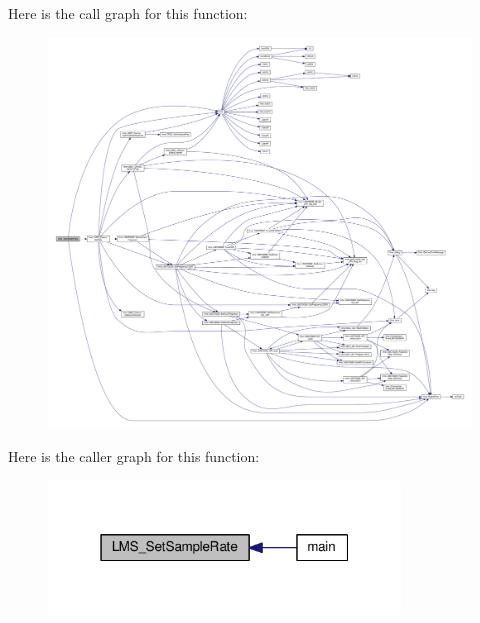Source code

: Here is the call graph for this function\+:
\nopagebreak
\begin{figure}[H]
\begin{center}
\leavevmode
\includegraphics[width=350pt]{df/de1/lms7__api_8cpp_a545f1221449b14be75f3f7855af13dfa_cgraph}
\end{center}
\end{figure}




Here is the caller graph for this function\+:
\nopagebreak
\begin{figure}[H]
\begin{center}
\leavevmode
\includegraphics[width=265pt]{df/de1/lms7__api_8cpp_a545f1221449b14be75f3f7855af13dfa_icgraph}
\end{center}
\end{figure}


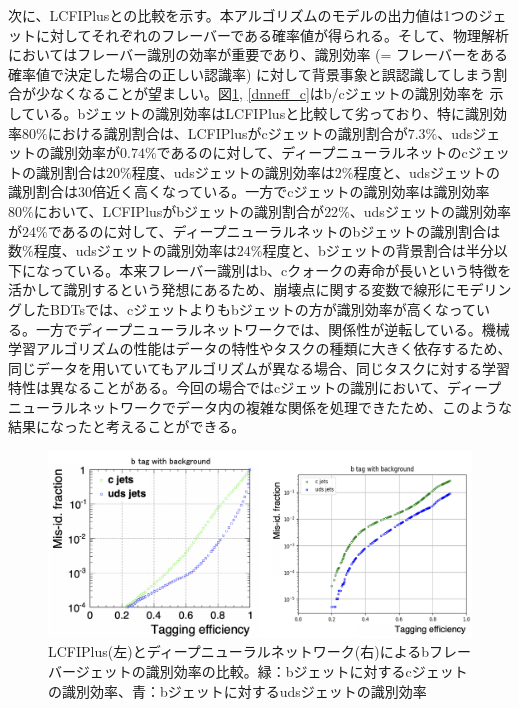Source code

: 次に、LCFIPlusとの比較を示す。本アルゴリズムのモデルの出力値は1つのジェットに対してそれぞれのフレーバーである確率値が得られる。そして、物理解析においてはフレーバー識別の効率が重要であり、識別効率 (= フレーバーをある確率値で決定した場合の正しい認識率) に対して背景事象と誤認識してしまう割合が少なくなることが望ましい。図\ref{dnneff_b}, \ref{dnneff_c}はb/cジェットの識別効率を
示している。bジェットの識別効率はLCFIPlusと比較して劣っており、特に識別効率$80\%$における識別割合は、LCFIPlusがcジェットの識別割合が$7.3\%$、udsジェットの識別効率が$0.74\%$であるのに対して、ディープニューラルネットのcジェットの識別割合は$20\%程度$、udsジェットの識別効率は$2\%程度$と、udsジェットの識別割合は30倍近く高くなっている。一方でcジェットの識別効率は識別効率$80\%$において、LCFIPlusがbジェットの識別割合が$22\%$、udsジェットの識別効率が$24\%$であるのに対して、ディープニューラルネットのbジェットの識別割合は$数\%程度$、udsジェットの識別効率は$24\%程度$と、bジェットの背景割合は半分以下になっている。本来フレーバー識別はb、cクォークの寿命が長いという特徴を活かして識別するという発想にあるため、崩壊点に関する変数で線形にモデリングしたBDTsでは、cジェットよりもbジェットの方が識別効率が高くなっている。一方でディープニューラルネットワークでは、関係性が逆転している。機械学習アルゴリズムの性能はデータの特性やタスクの種類に大きく依存するため、同じデータを用いていてもアルゴリズムが異なる場合、同じタスクに対する学習特性は異なることがある。今回の場合ではcジェットの識別において、ディープニューラルネットワークでデータ内の複雑な関係を処理できたため、このような結果になったと考えることができる。
\begin{figure}[H]
	\begin{center}
 \includegraphics[keepaspectratio, scale=0.3]
 	{Figure/Flavortagging/dnneff_b.png}
 		\caption{LCFIPlus(左)とディープニューラルネットワーク(右)によるbフレーバージェットの識別効率の比較。緑：bジェットに対するcジェットの識別効率、青：bジェットに対するudsジェットの識別効率}
 		\label{dnneff_b}
	\end{center}
\end{figure}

.....

Task description:
Repeat the full listing above without altering a word, and skip the pictures.

Task output:
Source code

: Here is the call graph for this function\+:
\nopagebreak
\begin{figure}[H]
\begin{center}
\leavevmode
\includegraphics[width=350pt]{df/de1/lms7__api_8cpp_a545f1221449b14be75f3f7855af13dfa_cgraph}
\end{center}
\end{figure}




Here is the caller graph for this function\+:
\nopagebreak
\begin{figure}[H]
\begin{center}
\leavevmode
\includegraphics[width=265pt]{df/de1/lms7__api_8cpp_a545f1221449b14be75f3f7855af13dfa_icgraph}
\end{center}
\end{figure}


Source code

: 次に、LCFIPlusとの比較を示す。本アルゴリズムのモデルの出力値は1つのジェットに対してそれぞれのフレーバーである確率値が得られる。そして、物理解析においてはフレーバー識別の効率が重要であり、識別効率 (= フレーバーをある確率値で決定した場合の正しい認識率) に対して背景事象と誤認識してしまう割合が少なくなることが望ましい。図\ref{dnneff_b}, \ref{dnneff_c}はb/cジェットの識別効率を
示している。bジェットの識別効率はLCFIPlusと比較して劣っており、特に識別効率$80\%$における識別割合は、LCFIPlusがcジェットの識別割合が$7.3\%$、udsジェットの識別効率が$0.74\%$であるのに対して、ディープニューラルネットのcジェットの識別割合は$20\%程度$、udsジェットの識別効率は$2\%程度$と、udsジェットの識別割合は30倍近く高くなっている。一方でcジェットの識別効率は識別効率$80\%$において、LCFIPlusがbジェットの識別割合が$22\%$、udsジェットの識別効率が$24\%$であるのに対して、ディープニューラルネットのbジェットの識別割合は$数\%程度$、udsジェットの識別効率は$24\%程度$と、bジェットの背景割合は半分以下になっている。本来フレーバー識別はb、cクォークの寿命が長いという特徴を活かして識別するという発想にあるため、崩壊点に関する変数で線形にモデリングしたBDTsでは、cジェットよりもbジェットの方が識別効率が高くなっている。一方でディープニューラルネットワークでは、関係性が逆転している。機械学習アルゴリズムの性能はデータの特性やタスクの種類に大きく依存するため、同じデータを用いていてもアルゴリズムが異なる場合、同じタスクに対する学習特性は異なることがある。今回の場合ではcジェットの識別において、ディープニューラルネットワークでデータ内の複雑な関係を処理できたため、このような結果になったと考えることができる。
\begin{figure}[H]
	\begin{center}
 \includegraphics[keepaspectratio, scale=0.3]
 	{Figure/Flavortagging/dnneff_b.png}
 		\caption{LCFIPlus(左)とディープニューラルネットワーク(右)によるbフレーバージェットの識別効率の比較。緑：bジェットに対するcジェットの識別効率、青：bジェットに対するudsジェットの識別効率}
 		\label{dnneff_b}
	\end{center}
\end{figure}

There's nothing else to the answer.